The present technology provides, in an aspect, an aircraft 1 having reverse thrust availability despite at least one of the protection condition(s) being met, hence overriding the protection module, at least under certain circumstances. In some embodiments, the protection module 44b is configured for conditionally and/or temporarily rendering its protection functionality ineffective despite a protection condition being met. Stated otherwise, in some embodiments, the protection module 44b is configured, provided that at least one “availability” condition is met, either for issuing availability instruction(s) to the control module 44a, or for bypassing issuance of any protection instruction(s). The availability condition(s) include the protection module 44b receiving, at least indirectly, status signal(s) indicative of the aircraft 1 being on-ground from at least one trusted sensor 60′ of the sensors 60 of the aircraft 1. The term “trusted” may refer, at least in some implementations, to the sensor 60′ meeting applicable certification requirements as to its reliability in indicating whether the aircraft 1 is on-ground or in-flight. Such trusted sensor(s) 60′ may include for example a load sensor or switch operatively connected to a landing gear of the aircraft 1, a GPS onboard the aircraft 1, a non-contact position sensor onboard the aircraft 1, an engine performance sensor of the engine 10 and an avionics sensor of the aircraft 1. The status signal(s) indicative of the aircraft 1 being on-ground may for example be a signal from the load sensor indicating the presence of a weight on wheels, a signal from the switch indicating that the landing gear is deployed, a reading of the GPS stating that the aircraft is at an altitude corresponding to that of the ground at a given geographical location, a reading from the non-contact position sensor indicating that the ground is within a predetermined range, and/or a combination of readings from avionics sensor(s) 62 (for example calibrated airspeed (VCAS) or true airspeed (VTAS), together with ambient pressure (Pamb) or ambient temperature (Tamb) and/or engine sensor(s) 64 (e.g., engine rotation speed, air mass flow rate, etc.) The status signal(s) could otherwise be indicative of the aircraft being in-flight, in which case the protection functionality may be active, i.e., the protection module 44b may be in the active state, at least under certain circumstances.

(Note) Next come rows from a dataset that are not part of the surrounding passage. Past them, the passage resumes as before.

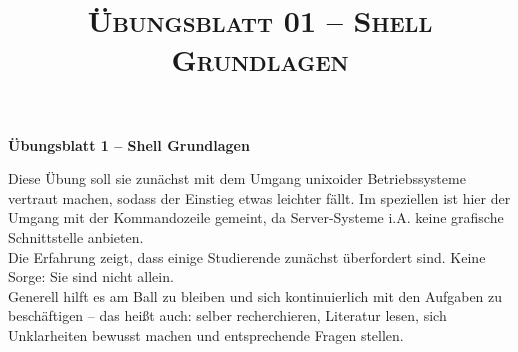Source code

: \documentclass[paper=a4,fontsize=11pt]{scrartcl}%
\title{	
\normalfont \normalsize 
\textsc{Übungsblatt 01 -- Shell Grundlagen}
}
\numberwithin{equation}{section}
\begin{document}
\begin{center}
\Large{\textbf{Übungsblatt 1 -- Shell Grundlagen}}
\end{center}
Diese Übung soll sie zunächst mit dem Umgang unixoider Betriebssysteme vertraut machen, sodass der Einstieg etwas leichter fällt. Im speziellen ist hier der Umgang mit der Kommandozeile gemeint, da Server-Systeme i.A. keine grafische Schnittstelle anbieten.\\
Die Erfahrung zeigt, dass einige Studierende zunächst überfordert sind. Keine Sorge: Sie sind nicht allein.\\
Generell hilft es am Ball zu bleiben und sich kontinuierlich mit den Aufgaben zu beschäftigen -- das heißt auch: selber recherchieren, Literatur lesen, sich Unklarheiten bewusst machen und entsprechende Fragen stellen.
\end{document}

Although the control module 44a and the protection module 44b are described as distinct modules of the engine controller 44, it should be noted that it is contemplated that in some implementations, they may be provided as a sole module and/or may be a part of the aircraft controller 42.

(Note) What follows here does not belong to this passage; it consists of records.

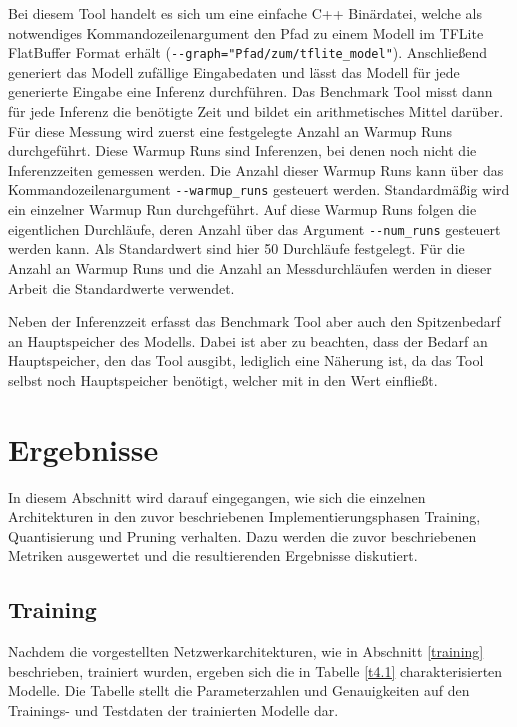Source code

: Bei diesem Tool handelt es sich um eine einfache C++ Binärdatei, welche als notwendiges Kommandozeilenargument den Pfad zu einem Modell im TFLite FlatBuffer Format erhält (\lstinline{--graph="Pfad/zum/tflite_model"}). Anschließend generiert das Modell zufällige Eingabedaten und lässt das Modell für jede generierte Eingabe eine Inferenz durchführen. Das Benchmark Tool misst dann für jede Inferenz die benötigte Zeit und bildet ein arithmetisches Mittel darüber. Für diese Messung wird zuerst eine festgelegte Anzahl an Warmup Runs durchgeführt. Diese Warmup Runs sind Inferenzen, bei denen noch nicht die Inferenzzeiten gemessen werden. Die Anzahl dieser Warmup Runs kann über das Kommandozeilenargument \lstinline{--warmup_runs} gesteuert werden. Standardmäßig wird ein einzelner Warmup Run durchgeführt. Auf diese Warmup Runs folgen die eigentlichen Durchläufe, deren Anzahl über das Argument \lstinline{--num_runs} gesteuert werden kann. Als Standardwert sind hier 50 Durchläufe festgelegt. Für die Anzahl an Warmup Runs und die Anzahl an Messdurchläufen werden in dieser Arbeit die Standardwerte verwendet.

Neben der Inferenzzeit erfasst das Benchmark Tool aber auch den Spitzenbedarf an Hauptspeicher des Modells. Dabei ist aber zu beachten, dass der Bedarf an Hauptspeicher, den das Tool ausgibt, lediglich eine Näherung ist, da das Tool selbst noch Hauptspeicher benötigt, welcher mit in den Wert einfließt.



\section{Ergebnisse}
\label{ergebnisse}
In diesem Abschnitt wird darauf eingegangen, wie sich die einzelnen Architekturen in den zuvor beschriebenen Implementierungsphasen Training, Quantisierung und Pruning verhalten. Dazu werden die zuvor beschriebenen Metriken ausgewertet und die resultierenden Ergebnisse diskutiert.

\subsection{Training}
\label{eval_training}
Nachdem die vorgestellten Netzwerkarchitekturen, wie in Abschnitt \ref{training} beschrieben, trainiert wurden, ergeben sich die in Tabelle \ref{t4.1} charakterisierten Modelle. Die Tabelle stellt die Parameterzahlen und Genauigkeiten auf den Trainings- und Testdaten der trainierten Modelle dar.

In some embodiments, the control system 40 includes a so-called reverse thrust preservation module 44c (or simply “preservation module” 44c, FIG. 1) configured to receive the status signal(s) and to override the protection module 44b upon the status signal(s) being indicative of the aircraft 1 being on-ground such that the reverse thrust system 30 is operable according to the input signal. Such overriding by the preservation module 44c can be implemented in several ways. In some such embodiments, the preservation module 44c is coupled to the protection module 44b, and receives the status signal(s) as well as fault signal(s). Upon at least one availability condition being met, should a protection condition be met, the preservation module 44c sends a signal to the protection module 44b indicative of no protection condition being met, thereby effectively masking the occurrence of a protection condition being met. Absent any availability condition being met, should a protection condition be met, the preservation module 44c sends a signal to the protection module 44b indicative of a protection condition being met. In such embodiments, the protection module 44b may be said to receive status signal(s) and fault signal(s) via the preservation module 44c, at least under certain circumstances. In other embodiments, upon at least one availability condition being met, should a protection condition be met, the preservation module 44c issues availability instructions to the control module 44a, thereby bypassing the protection module 44b entirely. Absent any availability condition being met, should a protection condition be met, the preservation module 44c sends a signal to the protection module 44b indicative of a protection condition being met. In some embodiments, the preservation module 44c may be a part of the protection module 44b. In other such embodiments, the preservation module 44c is configured to bypass the protection module 44b upon the status signal(s) being indicative of the aircraft being on-ground, to allow the control module 44a to control the reverse thrust system 30 regardless of the protection module 44b being in the active state or in the disabled state.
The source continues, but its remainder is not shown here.